Ada pula yang berbentuk jumlah khabariyyah (kalimat berita)
yang sehubungan dengan wawu dan dhamir
(sekaligus). Contohnya laksana yang
ada di dalam firman Allah Swt. Berikut
ini :
خَرَجُوا مِنْ دِيَارِهِمْ وَهُمْ أُلُوفٌ
“ Mereka tersebut
keluar dari dusun halaman mereka,
sedang mereka beribu-ribu (jumlahnya)”. (Al-Baqarah:243)
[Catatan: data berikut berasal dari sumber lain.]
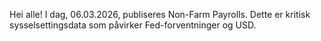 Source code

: Hei alle! I dag, 06.03.2026, publiseres Non-Farm Payrolls. Dette er kritisk sysselsettingsdata som påvirker Fed-forventninger og USD.

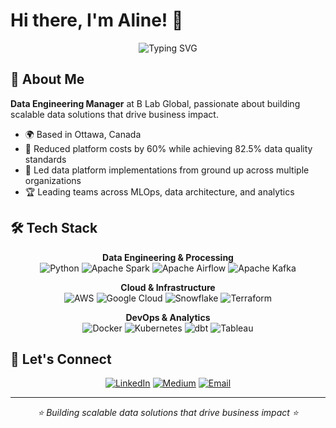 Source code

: # Hi there, I'm Aline! 👋

<div align="center">
  <img src="https://readme-typing-svg.herokuapp.com?font=Fira+Code&pause=1000&color=2E9EF7&center=true&vCenter=true&width=435&lines=Data+Engineering+Manager;Building+Scalable+Data+Platforms;MLOps+%26+Analytics+Expert" alt="Typing SVG" />
</div>

## 🚀 About Me

**Data Engineering Manager** at B Lab Global, passionate about building scalable data solutions that drive business impact.

- 🌍 Based in Ottawa, Canada
- 🎯 Reduced platform costs by 60% while achieving 82.5% data quality standards
- 🚀 Led data platform implementations from ground up across multiple organizations
- 🏆 Leading teams across MLOps, data architecture, and analytics

## 🛠️ Tech Stack

<div align="center">

**Data Engineering & Processing**  
![Python](https://img.shields.io/badge/Python-3776AB?style=for-the-badge&logo=python&logoColor=white)
![Apache Spark](https://img.shields.io/badge/Apache_Spark-E25A1C?style=for-the-badge&logo=apache-spark&logoColor=white)
![Apache Airflow](https://img.shields.io/badge/Apache_Airflow-017CEE?style=for-the-badge&logo=apache-airflow&logoColor=white)
![Apache Kafka](https://img.shields.io/badge/Apache_Kafka-231F20?style=for-the-badge&logo=apache-kafka&logoColor=white)

**Cloud & Infrastructure**  
![AWS](https://img.shields.io/badge/AWS-FF9900?style=for-the-badge&logo=amazonaws&logoColor=white)
![Google Cloud](https://img.shields.io/badge/Google_Cloud-4285F4?style=for-the-badge&logo=google-cloud&logoColor=white)
![Snowflake](https://img.shields.io/badge/Snowflake-29B5E8?style=for-the-badge&logo=snowflake&logoColor=white)
![Terraform](https://img.shields.io/badge/Terraform-623CE4?style=for-the-badge&logo=terraform&logoColor=white)

**DevOps & Analytics**  
![Docker](https://img.shields.io/badge/Docker-2496ED?style=for-the-badge&logo=docker&logoColor=white)
![Kubernetes](https://img.shields.io/badge/Kubernetes-326CE5?style=for-the-badge&logo=kubernetes&logoColor=white)
![dbt](https://img.shields.io/badge/dbt-FF694B?style=for-the-badge&logo=dbt&logoColor=white)
![Tableau](https://img.shields.io/badge/Tableau-E97627?style=for-the-badge&logo=tableau&logoColor=white)

</div>

## 🤝 Let's Connect

<div align="center">

[![LinkedIn](https://img.shields.io/badge/LinkedIn-0077B5?style=for-the-badge&logo=linkedin&logoColor=white)](https://linkedin.com/in/alinerguio)
[![Medium](https://img.shields.io/badge/Medium-12100E?style=for-the-badge&logo=medium&logoColor=white)](https://medium.com/@alinerguio)
[![Email](https://img.shields.io/badge/Email-D14836?style=for-the-badge&logo=gmail&logoColor=white)](mailto:alinerguio@gmail.com)

---

<i>⭐ Building scalable data solutions that drive business impact ⭐</i>

</div>
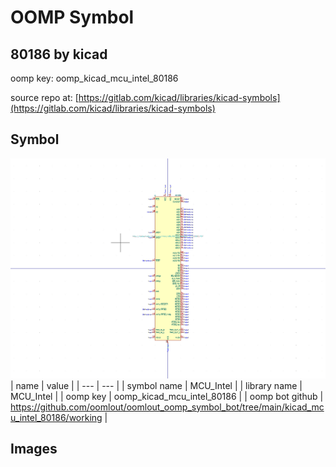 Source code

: # OOMP Symbol  
## 80186  by kicad  
  
oomp key: oomp_kicad_mcu_intel_80186  
  
source repo at: [https://gitlab.com/kicad/libraries/kicad-symbols](https://gitlab.com/kicad/libraries/kicad-symbols)  
## Symbol  
  
[![working.png](working_600.png)](working.png)  
| name | value | 
| --- | --- | 
| symbol name | MCU_Intel | 
| library name | MCU_Intel | 
| oomp key | oomp_kicad_mcu_intel_80186 | 
| oomp bot github | https://github.com/oomlout/oomlout_oomp_symbol_bot/tree/main/kicad_mcu_intel_80186/working | 
## Images  
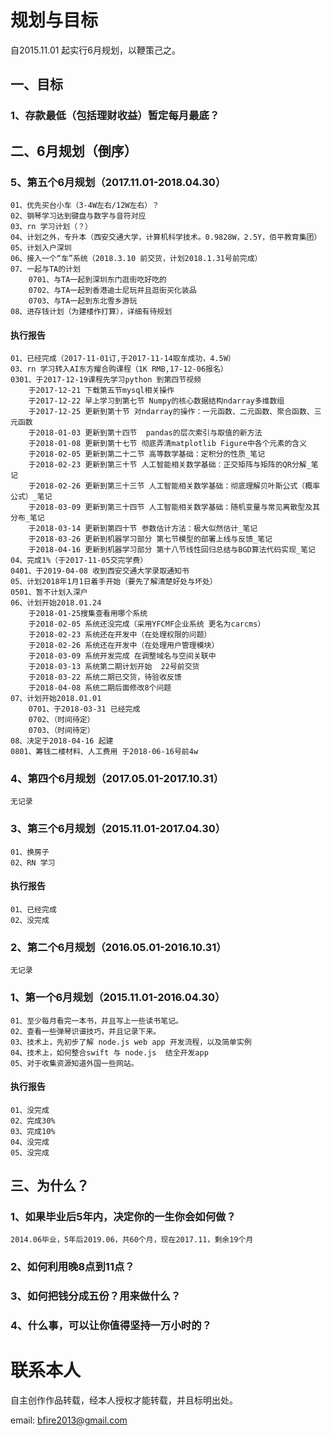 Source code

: # 规划与目标

自2015.11.01 起实行6月规划，以鞭策己之。

## 一、目标

### 1、存款最低（包括理财收益）暂定每月最底？

## 二、6月规划（倒序）

### 5、第五个6月规划（2017.11.01-2018.04.30）

	01、优先买台小车（3-4W左右/12W左右）？
	02、钢琴学习达到键盘与数字与音符对应
	03、rn 学习计划（？）
	04、计划之外，专升本（西安交通大学，计算机科学技术。0.9828W，2.5Y，佰平教育集团）
	05、计划入户深圳
	06、接入一个“车”系统（2018.3.10 前交货，计划2018.1.31号前完成）
	07、一起与TA的计划
		0701、与TA一起到深圳东门逛街吃好吃的
		0702、与TA一起到香港迪士尼玩并且逛街买化装品
		0703、与TA一起到东北雪乡游玩
	08、进存钱计划（为建楼作打算），详细有待规划
		
#### 执行报告
	01、已经完成（2017-11-01订,于2017-11-14取车成功，4.5W）
	03、rn 学习转入AI东方耀合购课程（1K RMB,17-12-06报名）
	0301、于2017-12-19课程先学习python 到第四节视频
		于2017-12-21 下载第五节mysql相关操作
		于2017-12-22 早上学习到第七节 Numpy的核心数据结构ndarray多维数组
		于2017-12-25 更新到第十节 对ndarray的操作：一元函数、二元函数、聚合函数、三元函数
		于2018-01-03 更新到第十四节  pandas的层次索引与取值的新方法
		于2018-01-08 更新到第十七节 彻底弄清matplotlib Figure中各个元素的含义
		于2018-02-05 更新到第二十二节 高等数学基础：定积分的性质_笔记
		于2018-02-23 更新到第三十节 人工智能相关数学基础：正交矩阵与矩阵的QR分解_笔记
		于2018-02-26 更新到第三十三节 人工智能相关数学基础：彻底理解贝叶斯公式（概率公式）_笔记
		于2018-03-09 更新到第三十四节 人工智能相关数学基础：随机变量与常见离散型及其分布_笔记
		于2018-03-14 更新到第四十节 参数估计方法：极大似然估计_笔记
		于2018-03-26 更新到机器学习部分 第七节模型的部署上线与反馈_笔记
		于2018-04-16 更新到机器学习部分 第十八节线性回归总结与BGD算法代码实现_笔记
	04、完成1%（于2017-11-05交完学费）
	0401、于2019-04-08 收到西安交通大学录取通知书
	05、计划2018年1月1日着手开始（要先了解清楚好处与坏处）
	0501、暂不计划入深户
	06、计划开始2018.01.24
		于2018-01-25搜集查看用哪个系统
		于2018-02-05 系统还没完成（采用YFCMF企业系统 更名为carcms）
		于2018-02-23 系统还在开发中（在处理权限的问题）
		于2018-02-26 系统还在开发中（在处理用户管理模块）
		于2018-03-09 系统开发完成 在调整域名与空间关联中
		于2018-03-13 系统第二期计划开始  22号前交货
		于2018-03-22 系统二期已交货，待验收反馈
		于2018-04-08 系统二期后面修改8个问题
	07、计划开始2018.01.01
		0701、于2018-03-31 已经完成
		0702、（时间待定）
		0703、（时间待定）
	08、决定于2018-04-16 起建
	0801、筹钱二楼材料、人工费用 于2018-06-16号前4w


### 4、第四个6月规划（2017.05.01-2017.10.31）

	无记录


### 3、第三个6月规划（2015.11.01-2017.04.30）

	01、换房子
	02、RN 学习
	
#### 执行报告
	01、已经完成
	02、没完成


### 2、第二个6月规划（2016.05.01-2016.10.31）

	无记录
	

### 1、第一个6月规划（2015.11.01-2016.04.30）

	01、至少每月看完一本书，并且写上一些读书笔记。
	02、查看一些弹琴识谱技巧，并且记录下来。
	03、技术上，先初步了解 node.js web app 开发流程，以及简单实例
	04、技术上，如何整合swift 与 node.js  结全开发app
	05、对于收集资源知道外国一些网站。
	
#### 执行报告
	01、没完成
	02、完成30%
	03、完成10%
	04、没完成
	05、没完成


## 三、为什么？

### 1、如果毕业后5年内，决定你的一生你会如何做？
	2014.06毕业，5年后2019.06，共60个月，现在2017.11，剩余19个月
### 2、如何利用晚8点到11点？
### 3、如何把钱分成五份？用来做什么？
### 4、什么事，可以让你值得坚持一万小时的？



# 联系本人

自主创作作品转载，经本人授权才能转载，并且标明出处。

email: bfire2013@gmail.com

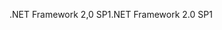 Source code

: <span data-ttu-id="6073c-101">.NET Framework 2,0 SP1</span><span class="sxs-lookup"><span data-stu-id="6073c-101">.NET Framework 2.0 SP1</span></span> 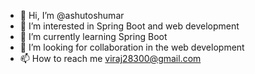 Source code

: - 👋 Hi, I’m @ashutoshumar
- 👀 I’m interested in Spring Boot and web development
- 🌱 I’m currently learning Spring Boot
- 💞️ I’m looking for collaboration in the web development
- 📫 How to reach me viraj28300@gmail.com

<!---
ashutoshumar/ashutoshumar is a ✨ special ✨ repository because its `README.md` (this file) appears on your GitHub profile.
You can click the Preview link to take a look at your changes.
--->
Jumlah atau kalimat وَهُمْ أُلُوفٌ
berkedudukan sebagai haal dari fa’il lafazh خَرَجُوْا
yang sehubungan dengan
dhamir saja, laksana yang ada di dalam firman Allah Swt inilah :
اهْبِطُوا بَعْضُكُمْ لِبَعْضٍ عَدُوٌّ
“Turunlah kamu! Sebahagiaan kalian menjadi musuh untuk yang lain”. (Al-Baqarah:36)
Lafazh بَعْضُكُمْ
berkedudukan menjadi mubtada dan lafazh عَدُوٌّ
menjadi khabar-nya, sementara lafazh لِبَعْضٍ sehubungan
dengan khabar dan jumlah mubtada dan khabar menjadi haal dari fa’il
lafazh اِهْبِطُوْا , yakni lafazh أَنْتُمْ
yang tersimpan.
Atau sehubungan dengan
wawu (saja), laksana yang ada di dalam firman Allah Swt inilah :
لَئِنْ أَكَلَهُ الذِّئْب
وَنَحْنُ عُصْبَة
“Jika ia benar-benar dimakan serigala, sedang kami
kelompok (yang kuat)”. (Yusuf:14)
Jumlah atau kalimat عُصْبَةٌ
وَنَحْنُ berkedudukan sebagai haal dari lafazh الذِّئْبُ
yang sehubungan dengan wawu saja.
Kata Nazhim :
الحَالُ وَصْفٌ ذُو انْتِصَابٍ
آتِي مُفَسِّرٌ لِمُبْهَمِ الهَيْئَاتِ
Haal ialah washf
(sifat) yang di nashob-kan yang bermanfaat
menjelaskan suasana yang samar.
وَإِنَّمَا يُؤْتَى بِهِ
مُنْكَّرَا وَغَالِباً يُؤْتَى بِهِ مُؤَخَّرًا
Sesungguhnya eksistensi
haal tersebut dinakirahkan dan
pada ghaib-nya ( Umumnya ) diakhirkan (letaknya).